Fino a quando l’alba tornerà
E quando arriva la notte, e resto sola con me
la testa parte e va in giro, in cerca dei suoi perché
né vincitori né vinti, si esce sconfitti a metà
la vita può allontanarci, l’amore continuerà
Anche la notte ha bisogno di asciugarsi
e lo fa dopo essersi immersa nelle lacrime che consola,
leccandosi di dosso gli anni
con cui molti lavorano un’assenza di cui non conoscono la forma,
le contraddizioni del nome, e i suoi confini,
e come una madre, la notte non si compie mai,
col seno proteso al mondo, le vesti scostate per attenuare gli umori,
il suo essere certa, in ascolto, mentre fuori nevica parole e non c’è stagione.
Ci sono cuscini che non sanno cos’è il perdono,
schiacciati, come sono, dai sogni
rimasti sospesi nel paracadute di chi li ha sognati,
alcuni sono spremuti in un suono
a metà tra i paradossi del giorno e le inquietudini del mattino,
altri portano al baricentro con sé
un canto indefinito come quello degli angeli,
ci sono quelli, e sono i più, messi a nudo da monologhi
dove i ‘mai’ e i ‘per sempre’ finiscono per identificarsi in un ricambio all’infinito.
E poi ancora labbra che tremano come uve,
mani che stringono ricordi, o il dolore liquoroso del momento dopo,
la carne a lasciarsi andare alla fiamma del dubbio,
il silenzio,
lo struggimento,
e l’attesa, dilatata, di un senso, o almeno di una fisicità della congiuntura, e ancora.
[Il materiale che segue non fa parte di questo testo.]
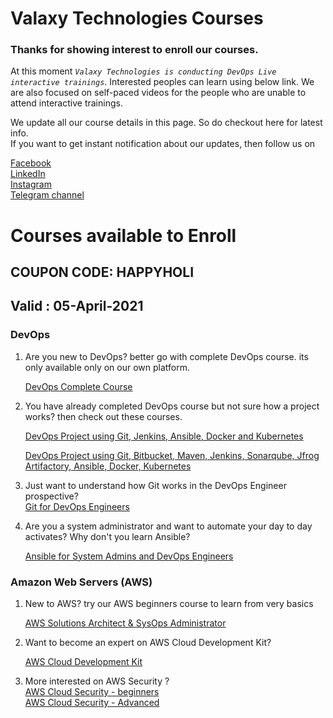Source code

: 
# Valaxy Technologies Courses


### Thanks for showing interest to enroll our courses. 

At this moment *``Valaxy Technologies is conducting DevOps Live interactive trainings``*. Interested peoples can learn using below link. 
We are also focused on self-paced videos for the people who are unable to attend interactive trainings. 

We update all our course details in this page. So do checkout here for latest info.  
If you want to get instant notification about our updates, then follow us on   

[Facebook](https://www.facebook.com/ValaxyTechnologies/)   
[LinkedIn](https://www.linkedin.com/in/valaxytechnologies/)  
[Instagram](https://www.instagram.com/valaxytechnologies)  
[Telegram channel](https://t.me/valaxytech) 


# Courses available to Enroll  
 ## COUPON CODE: HAPPYHOLI 
 ## Valid : 05-April-2021
### DevOps 
1. Are you new to DevOps? better go with complete DevOps course. its only available only on our own platform. 

   [DevOps Complete Course](https://valaxy.thinkific.com/courses/devops-complete-course)

1. You have already completed DevOps course but not sure how a project works? then check out these courses. 

   [DevOps Project using Git, Jenkins, Ansible, Docker and Kubernetes](https://www.udemy.com/course/valaxy-devops/?referralCode=8147A5CF4C8C7D9E253F) 

   [DevOps Project using Git, Bitbucket, Maven, Jenkins, Sonarqube, Jfrog Artifactory, Ansible, Docker, Kubernetes](https://www.udemy.com/course/valaxy-devops/?referralCode=8147A5CF4C8C7D9E253F)

1. Just want to understand how Git works in the DevOps Engineer prospective?  
   [Git for DevOps Engineers](https://www.udemy.com/course/devops-project-jenkins-cicd-for-kubernetes-deployments/?referralCode=EADD1BF129B9DB8B9947)

1. Are you a system administrator and want to automate your day to day activates? 
   Why don't you learn Ansible?   

   [Ansible for System Admins and DevOps Engineers](https://www.udemy.com/course/valaxy-ansible/?referralCode=9F36DC2010AEB6D64263) 

### Amazon Web Servers (AWS)

1. New to AWS? try our AWS beginners course to learn from very basics  

   [AWS Solutions Architect & SysOps Administrator](https://www.udemy.com/course/awstutorial/?referralCode=CB2918B27C4DF19D1E38)

1. Want to become an expert on AWS Cloud Development Kit?   

   [AWS Cloud Development Kit](https://www.udemy.com/course/aws-cloud-development-kit-from-beginner-to-professional/?referralCode=E15D7FB64E417C547579)

 1. More interested on AWS Security ?   
    [AWS Cloud Security - beginners](https://www.udemy.com/course/aws-cloud-security/?referralCode=B7F1B6C78B45ADAF77A9)  
    [AWS Cloud Security - Advanced](https://www.udemy.com/course/aws-cloud-security-proactive-way/?referralCode=71DC542AD4481309A441)
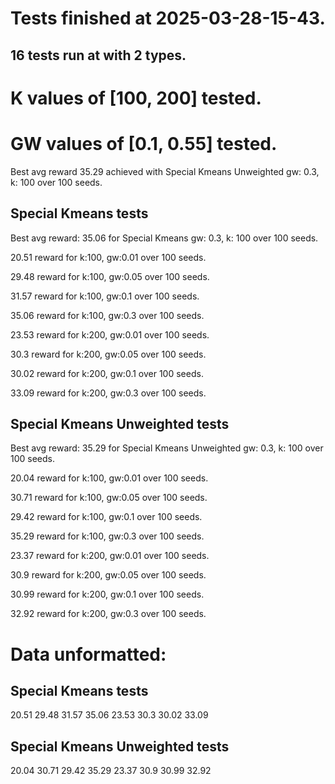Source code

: # Tests finished at 2025-03-28-15-43.
## 16 tests run at with 2 types.
# K values of [100, 200] tested.
# GW values of [0.1, 0.55] tested.
Best avg reward 35.29 achieved with Special Kmeans Unweighted gw: 0.3, k: 100 over 100 seeds.


## Special Kmeans tests
Best avg reward: 35.06 for Special Kmeans gw: 0.3, k: 100 over 100 seeds.

20.51 reward for k:100, gw:0.01 over 100 seeds.

29.48 reward for k:100, gw:0.05 over 100 seeds.

31.57 reward for k:100, gw:0.1 over 100 seeds.

35.06 reward for k:100, gw:0.3 over 100 seeds.

23.53 reward for k:200, gw:0.01 over 100 seeds.

30.3 reward for k:200, gw:0.05 over 100 seeds.

30.02 reward for k:200, gw:0.1 over 100 seeds.

33.09 reward for k:200, gw:0.3 over 100 seeds.

## Special Kmeans Unweighted tests
Best avg reward: 35.29 for Special Kmeans Unweighted gw: 0.3, k: 100 over 100 seeds.

20.04 reward for k:100, gw:0.01 over 100 seeds.

30.71 reward for k:100, gw:0.05 over 100 seeds.

29.42 reward for k:100, gw:0.1 over 100 seeds.

35.29 reward for k:100, gw:0.3 over 100 seeds.

23.37 reward for k:200, gw:0.01 over 100 seeds.

30.9 reward for k:200, gw:0.05 over 100 seeds.

30.99 reward for k:200, gw:0.1 over 100 seeds.

32.92 reward for k:200, gw:0.3 over 100 seeds.

# Data unformatted:



## Special Kmeans tests
20.51
29.48
31.57
35.06
23.53
30.3
30.02
33.09

## Special Kmeans Unweighted tests
20.04
30.71
29.42
35.29
23.37
30.9
30.99
32.92
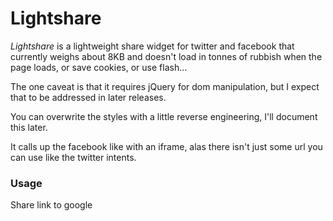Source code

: Lightshare
======================================================================

_Lightshare_ is a lightweight share widget for twitter and facebook
that currently weighs about 8KB and doesn't load in tonnes of rubbish
when the page loads, or save cookies, or use flash...

The one caveat is that it requires jQuery for dom manipulation, but I
expect that to be addressed in later releases.

You can overwrite the styles with a little reverse engineering, I'll
document this later.

It calls up the facebook like with an iframe, alas there isn't just
some url you can use like the twitter intents.

### Usage
  <div data-copy="Check out this really great website" data-url="http://www.google.com" data-via="googlebot">Share link to google</div>
  <script src="[path to lightshare]"></script>
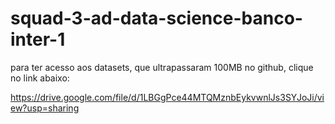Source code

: # squad-3-ad-data-science-banco-inter-1

para ter acesso aos datasets, que ultrapassaram 100MB no github, clique no link abaixo:

https://drive.google.com/file/d/1LBGgPce44MTQMznbEykvwnlJs3SYJoJi/view?usp=sharing
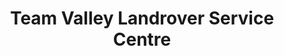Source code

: ---
title: "Team Valley Landrover Service Centre"
url: /gateshead/team-valley-landrover-service-centre/
shop: car repair
---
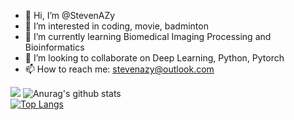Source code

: - 👋 Hi, I’m @StevenAZy
- 👀 I’m interested in coding, movie, badminton
- 🌱 I’m currently learning Biomedical Imaging Processing and Bioinformatics
- 💞️ I’m looking to collaborate on Deep Learning, Python, Pytorch
- 📫 How to reach me: stevenazy@outlook.com

<!---
StevenAZy/StevenAZy is a ✨ special ✨ repository because its `README.md` (this file) appears on your GitHub profile.
You can click the Preview link to take a look at your changes.
--->
![](https://komarev.com/ghpvc/?username=StevenAZy&color=yellowgreen)
![Anurag's github stats](https://github-readme-stats.vercel.app/api?username=StevenAZy&show_icons=true&icon_color=fff&bg_color=30,e96443,904e95&title_color=fff&text_color=fff)   
[![Top Langs](https://github-readme-stats.vercel.app/api/top-langs/?username=StevenAZy&layout=compact&theme=buefy&title_color=000)](https://github.com/anuraghazra/github-readme-stats)
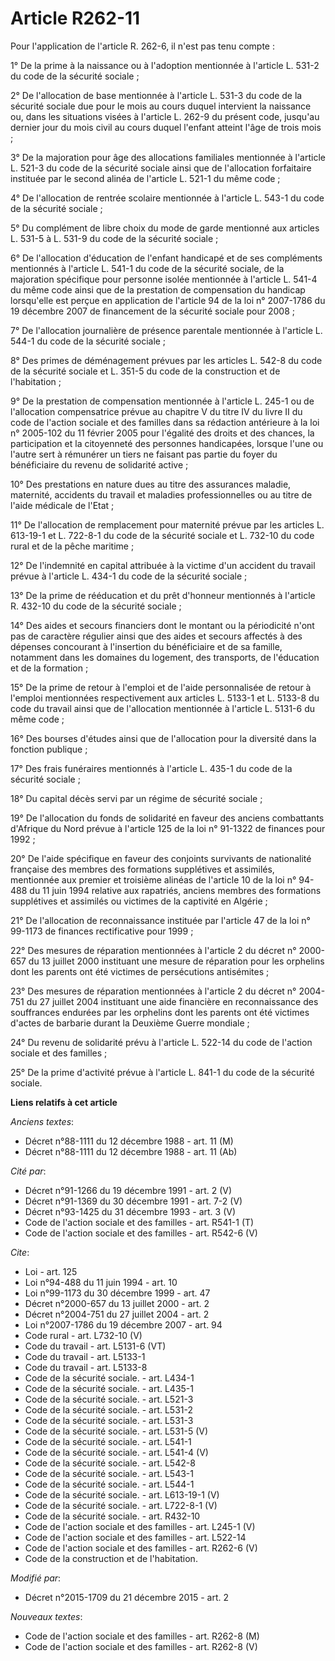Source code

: # Article R262-11

Pour l'application de l'article R. 262-6, il n'est pas tenu compte : 

1° De la prime à la naissance ou à l'adoption mentionnée à l'article L. 531-2 du code de la sécurité sociale ; 

2° De l'allocation de base mentionnée à l'article L. 531-3 du code de la sécurité sociale due pour le mois au cours duquel
intervient la naissance ou, dans les situations visées à l'article L. 262-9 du présent code, jusqu'au dernier jour du mois
civil au cours duquel l'enfant atteint l'âge de trois mois ; 

3° De la majoration pour âge des allocations familiales mentionnée à l'article L. 521-3 du code de la sécurité sociale ainsi
que de l'allocation forfaitaire instituée par le second alinéa de l'article L. 521-1 du même code ; 

4° De l'allocation de rentrée scolaire mentionnée à l'article L. 543-1 du code de la sécurité sociale ; 

5° Du complément de libre choix du mode de garde mentionné aux articles L. 531-5 à L. 531-9 du code de la sécurité sociale ; 

6° De l'allocation d'éducation de l'enfant handicapé et de ses compléments mentionnés à l'article L. 541-1 du code de la
sécurité sociale, de la majoration spécifique pour personne isolée mentionnée à l'article L. 541-4 du même code ainsi que de
la prestation de compensation du handicap lorsqu'elle est perçue en application de l'article 94 de la loi n° 2007-1786 du 19
décembre 2007 de financement de la sécurité sociale pour 2008 ; 

7° De l'allocation journalière de présence parentale mentionnée à l'article L. 544-1 du code de la sécurité sociale ; 

8° Des primes de déménagement prévues par les articles L. 542-8 du code de la sécurité sociale et L. 351-5 du code de la
construction et de l'habitation ; 

9° De la prestation de compensation mentionnée à l'article L. 245-1 ou de l'allocation compensatrice prévue au chapitre V du
titre IV du livre II du code de l'action sociale et des familles dans sa rédaction antérieure à la loi n° 2005-102 du 11
février 2005 pour l'égalité des droits et des chances, la participation et la citoyenneté des personnes handicapées, lorsque
l'une ou l'autre sert à rémunérer un tiers ne faisant pas partie du foyer du bénéficiaire du revenu de solidarité active ; 

10° Des prestations en nature dues au titre des assurances maladie, maternité, accidents du travail et maladies
professionnelles ou au titre de l'aide médicale de l'Etat ; 

11° De l'allocation de remplacement pour maternité prévue par les articles L. 613-19-1 et L. 722-8-1 du code de la sécurité
sociale et L. 732-10 du code rural et de la pêche maritime ; 

12° De l'indemnité en capital attribuée à la victime d'un accident du travail prévue à l'article L. 434-1 du code de la
sécurité sociale ; 

13° De la prime de rééducation et du prêt d'honneur mentionnés à l'article R. 432-10 du code de la sécurité sociale ; 

14° Des aides et secours financiers dont le montant ou la périodicité n'ont pas de caractère régulier ainsi que des aides et
secours affectés à des dépenses concourant à l'insertion du bénéficiaire et de sa famille, notamment dans les domaines du
logement, des transports, de l'éducation et de la formation ; 

15° De la prime de retour à l'emploi et de l'aide personnalisée de retour à l'emploi mentionnées respectivement aux articles
L. 5133-1 et L. 5133-8 du code du travail ainsi que de l'allocation mentionnée à l'article L. 5131-6 du même code ; 

16° Des bourses d'études ainsi que de l'allocation pour la diversité dans la fonction publique ; 

17° Des frais funéraires mentionnés à l'article L. 435-1 du code de la sécurité sociale ; 

18° Du capital décès servi par un régime de sécurité sociale ; 

19° De l'allocation du fonds de solidarité en faveur des anciens combattants d'Afrique du Nord prévue à l'article 125 de la
loi n° 91-1322 de finances pour 1992 ; 

20° De l'aide spécifique en faveur des conjoints survivants de nationalité française des membres des formations supplétives
et assimilés, mentionnée aux premier et troisième alinéas de l'article 10 de la loi n° 94-488 du 11 juin 1994 relative aux
rapatriés, anciens membres des formations supplétives et assimilés ou victimes de la captivité en Algérie ; 

21° De l'allocation de reconnaissance instituée par l'article 47 de la loi n° 99-1173 de finances rectificative pour 1999 ; 

22° Des mesures de réparation mentionnées à l'article 2 du décret n° 2000-657 du 13 juillet 2000 instituant une mesure de
réparation pour les orphelins dont les parents ont été victimes de persécutions antisémites ; 

23° Des mesures de réparation mentionnées à l'article 2 du décret n° 2004-751 du 27 juillet 2004 instituant une aide
financière en reconnaissance des souffrances endurées par les orphelins dont les parents ont été victimes d'actes de barbarie
durant la Deuxième Guerre mondiale ; 

24° Du revenu de solidarité prévu à l'article L. 522-14 du code de l'action sociale et des familles ; 

25° De la prime d'activité prévue à l'article L. 841-1 du code de la sécurité sociale.

**Liens relatifs à cet article**

_Anciens textes_:

  - Décret n°88-1111 du 12 décembre 1988 - art. 11 (M)
  - Décret n°88-1111 du 12 décembre 1988 - art. 11 (Ab)

_Cité par_:

  - Décret n°91-1266 du 19 décembre 1991 - art. 2 (V)
  - Décret n°91-1369 du 30 décembre 1991 - art. 7-2 (V)
  - Décret n°93-1425 du 31 décembre 1993 - art. 3 (V)
  - Code de l'action sociale et des familles - art. R541-1 (T)
  - Code de l'action sociale et des familles - art. R542-6 (V)

_Cite_:

  - Loi - art. 125
  - Loi n°94-488 du 11 juin 1994 - art. 10
  - Loi n°99-1173 du 30 décembre 1999 - art. 47
  - Décret n°2000-657 du 13 juillet 2000 - art. 2
  - Décret n°2004-751 du 27 juillet 2004 - art. 2
  - Loi n°2007-1786 du 19 décembre 2007 - art. 94
  - Code rural - art. L732-10 (V)
  - Code du travail - art. L5131-6 (VT)
  - Code du travail - art. L5133-1
  - Code du travail - art. L5133-8
  - Code de la sécurité sociale. - art. L434-1
  - Code de la sécurité sociale. - art. L435-1
  - Code de la sécurité sociale. - art. L521-3
  - Code de la sécurité sociale. - art. L531-2
  - Code de la sécurité sociale. - art. L531-3
  - Code de la sécurité sociale. - art. L531-5 (V)
  - Code de la sécurité sociale. - art. L541-1
  - Code de la sécurité sociale. - art. L541-4 (V)
  - Code de la sécurité sociale. - art. L542-8
  - Code de la sécurité sociale. - art. L543-1
  - Code de la sécurité sociale. - art. L544-1
  - Code de la sécurité sociale. - art. L613-19-1 (V)
  - Code de la sécurité sociale. - art. L722-8-1 (V)
  - Code de la sécurité sociale. - art. R432-10
  - Code de l'action sociale et des familles - art. L245-1 (V)
  - Code de l'action sociale et des familles - art. L522-14
  - Code de l'action sociale et des familles - art. R262-6 (V)
  - Code de la construction et de l'habitation.

_Modifié par_:

  - Décret n°2015-1709 du 21 décembre 2015 - art. 2

_Nouveaux textes_:

  - Code de l'action sociale et des familles - art. R262-8 (M)
  - Code de l'action sociale et des familles - art. R262-8 (V)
Siamo noi le costellazioni che misurano i pescatori
quando vanno al largo, noi il profumo del tramonto di settembre
che si consuma in un fiammifero, sempre noi il bicchiere senza peso di profilo alla notte.
La mia versione dei ricordi (a Fondo Gesù)
appartengo ad un cortile, sudato quanto basta,
dove si sono intersecati sogni,
promesse e voti ai santi,
parole, spesso disattese,
uomini che non ricordano di aver mai avuto un’infanzia
e madri ancora in attesa della loro favola,
troppi puntieacapo,
pochi metri quadrati a sfinire una vita come un amplesso postumo,
orfana e nuda,
ai piedi di casamenti stanchi di ruminare
in mezzo al cielo
e non portare niente di buono, neanche mezzo desiderio, in terra,
a noi affamati di amore.
si consuma il tempo, sembra pressoché sempre ieri,
e, con esso, il coraggio di fingere un’altra vita,
comunque diversa,
di credere che c’è qualcosa, anche per noi,
dopo i confini,
la forza, o semplice volontà, di non assomigliare agli altri,
lo spazio per gli anni di tramutarsi in ricordi,
belli o brutti non importa,
il conforto di chi ci ha impresso con il suo nome,
e ci consumiamo anche noi
secondo la legge della nostra malasorte.
indossiamo la povertà, insieme marchio e scudo,
che mai si asciuga nei nostri occhi,
sporchi di fuochi d’artificio e mare, del canto della lontananza,
e di mediterraneo addosso.
io, come gli altri, figlio dell’iradiddio.
nella solitudine della mano del mondo.